Whereas innate immunity recovers in few months after aHSCT, the adaptive immunity takes 1–2 years to reestablish and some patients suffer from longer-lasting deficits [24]. Most of our patients reached normal lymphocyte values for BC and CD8 + cells after less than 6 months, CD4 + TC however persisted low in the first two years following aHSCT, resulting in an inversed CD4+/CD8 + TC ratio in this time period. In patients with hematological disorders receiving aHSCT, a low BC count is observed in the first months after aHSCT with an increase over 3–18 months and CD4 TC remain low for at least a year or longer, whereas CD8 + TC return sooner, i.e. 3–18 months after aHSCT [24, 25]. Therefore, reconstitution of the lymphocytes is comparable to patients with hematological diseases and other autoimmune diseases

We registered significantly more male patients in the non-responder group, male gender being a known risk factor for an aggressive disease course [26]. It cannot be excluded that gender might also have an influence on the reconstitution of the immune system after aHSCT, as both, gender and age, have an impact on lymphocyte counts [27]. Furthermore, there is a heterogeneity of the non-responder group, as some of them showed no improvement to aHSCT and some relapsed. The possibility of different pathophysiological mechanisms should be taken in account

Unfortunately, we are not able to analyze further CD4 + and CD8 + subsets as for example naïve TC and BC, effector TC, memory TC and Th17-/ Th1-/ Th2-subgroups mostly due to the fact, that some samples were collected before 2000 and only few cells were available. Over the past years, it has been demonstrated that these subtypes matter differently in autoimmune diseases and probably have an influence on the chances of improvement in the course of therapy. Other authors could demonstrate that the reconstitutional process is dominated by naïve cells compared to memory cells [28].

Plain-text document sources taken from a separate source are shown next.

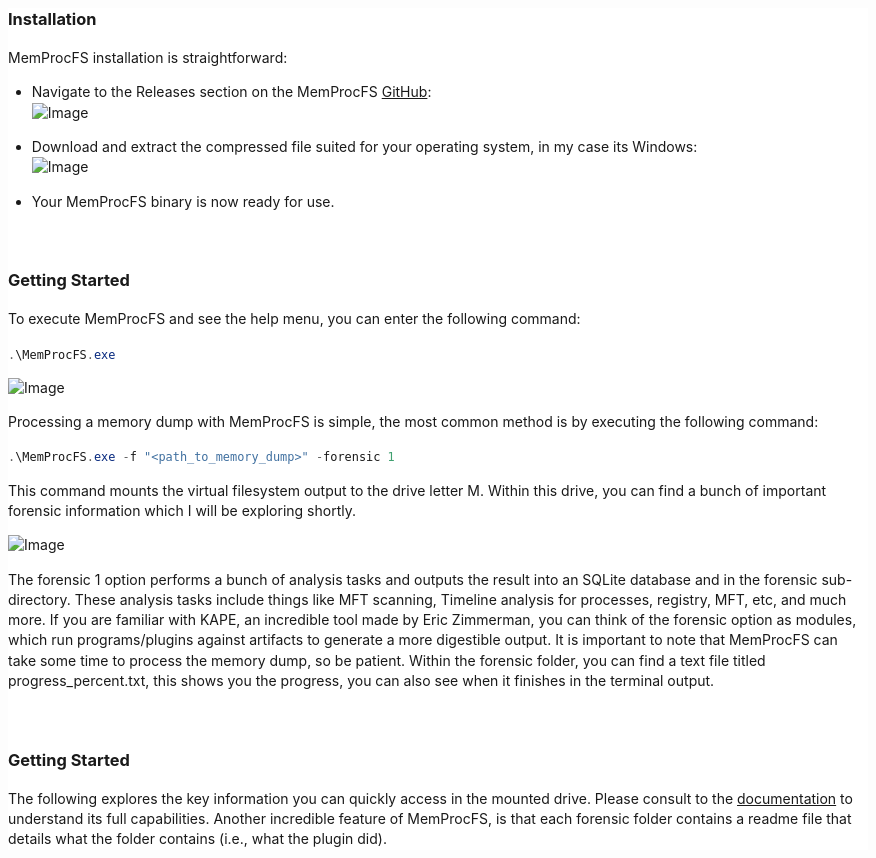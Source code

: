 ### **Installation**

MemProcFS installation is straightforward:

- Navigate to the Releases section on the MemProcFS [GitHub](https://github.com/ufrisk/MemProcFS):  
  <img width="940" height="536" alt="Image" src="https://github.com/user-attachments/assets/614ced22-2283-4caf-8190-117542c690e3" />

- Download and extract the compressed file suited for your operating system, in my case its Windows:  
  <img width="940" height="535" alt="Image" src="https://github.com/user-attachments/assets/bcf5743b-e946-418e-a29c-1ca1dd88f6c4" />

- Your MemProcFS binary is now ready for use.

<br>

### **Getting Started**

To execute MemProcFS and see the help menu, you can enter the following command:

```powershell
.\MemProcFS.exe
```

<img width="940" height="447" alt="Image" src="https://github.com/user-attachments/assets/9e40007a-7a7a-4ed3-ba39-22487b5130bb" />

Processing a memory dump with MemProcFS is simple, the most common method is by executing the following command:

```powershell
.\MemProcFS.exe -f "<path_to_memory_dump>" -forensic 1
```

This command mounts the virtual filesystem output to the drive letter M. Within this drive, you can find a bunch of important forensic information which I will be exploring shortly. 

<img width="309" height="152" alt="Image" src="https://github.com/user-attachments/assets/a1e0e956-793a-4278-af0e-f458bbdb9440" />

The forensic 1 option performs a bunch of analysis tasks and outputs the result into an SQLite database and in the forensic sub-directory. These analysis tasks include things like MFT scanning, Timeline analysis for processes, registry, MFT, etc, and much more. If you are familiar with KAPE, an incredible tool made by Eric Zimmerman, you can think of the forensic option as modules, which run programs/plugins against artifacts to generate a more digestible output. It is important to note that MemProcFS can take some time to process the memory dump, so be patient. Within the forensic folder, you can find a text file titled progress_percent.txt, this shows you the progress, you can also see when it finishes in the terminal output. 

<br> 

### **Getting Started**

The following explores the key information you can quickly access in the mounted drive. Please consult to the [documentation](https://github.com/ufrisk/MemProcFS/wiki) to understand its full capabilities. Another incredible feature of MemProcFS, is that each forensic folder contains a readme file that details what the folder contains (i.e., what the plugin did).
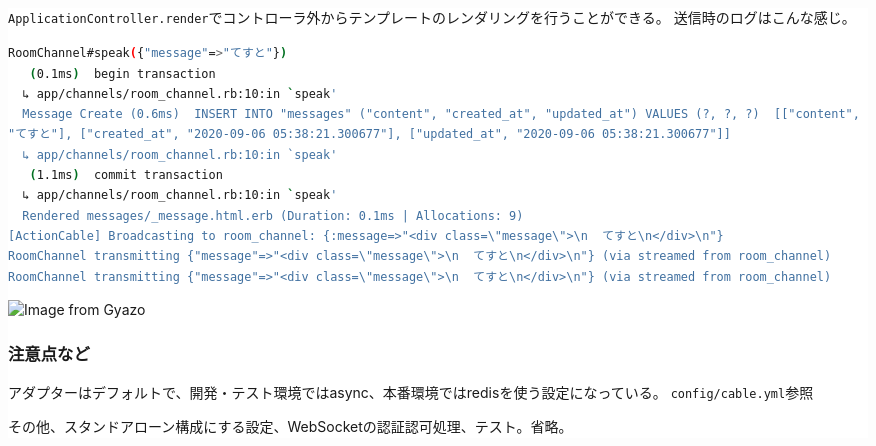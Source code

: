 `ApplicationController.render`でコントローラ外からテンプレートのレンダリングを行うことができる。
送信時のログはこんな感じ。

```sh
RoomChannel#speak({"message"=>"てすと"})
   (0.1ms)  begin transaction
  ↳ app/channels/room_channel.rb:10:in `speak'
  Message Create (0.6ms)  INSERT INTO "messages" ("content", "created_at", "updated_at") VALUES (?, ?, ?)  [["content", "てすと"], ["created_at", "2020-09-06 05:38:21.300677"], ["updated_at", "2020-09-06 05:38:21.300677"]]
  ↳ app/channels/room_channel.rb:10:in `speak'
   (1.1ms)  commit transaction
  ↳ app/channels/room_channel.rb:10:in `speak'
  Rendered messages/_message.html.erb (Duration: 0.1ms | Allocations: 9)
[ActionCable] Broadcasting to room_channel: {:message=>"<div class=\"message\">\n  てすと\n</div>\n"}
RoomChannel transmitting {"message"=>"<div class=\"message\">\n  てすと\n</div>\n"} (via streamed from room_channel)
RoomChannel transmitting {"message"=>"<div class=\"message\">\n  てすと\n</div>\n"} (via streamed from room_channel)
```

![Image from Gyazo](https://i.gyazo.com/87c98700a5d92a28c15bf40ef0df2300.gif)

### 注意点など

アダプターはデフォルトで、開発・テスト環境ではasync、本番環境ではredisを使う設定になっている。
`config/cable.yml`参照

その他、スタンドアローン構成にする設定、WebSocketの認証認可処理、テスト。省略。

Even though our data underline the importance of an early profound lymphopenia, further analyses of the immune reconstitution and of how profound lymphopenia might influence the outcome of aHSCT are necessary. In particular, the question remains whether profound lymphopenia results from a depletion of an early autoreactive stem cell or the elimination of an abundant number of peripheral autoreactive cells and if a particular subset is of primary importance. This might also have an impact on further conditioning regimen: first, if profound lymphopenia is paramount, “milder” protocols which could be discussed to reduce CYC or other chemotherapy might be less effective and the intensive chemotherapy regimen are necessary despite the side effects and the associated high treatment-related mortality. And second, to better apprehend the significance of more specific therapies as ATG and rituximab or even daratumumab. These therapies might partly substitute intensive chemotherapy regimens if a certain lymphocyte subset proves to be of utmost importance. Consequently, this might result in a less toxic therapy and thus reduce morbidity and mortality. Furthermore, it has been shown that weight-based dosing of ATG shows varying exposure in different individuals and is associate with response to therapy [29]. This may pave the way for not only weight-based but also lymphocyte count- adapted therapy, as has already been attempted in pediatric patients undergoing allogenic stem cell transplantation [30].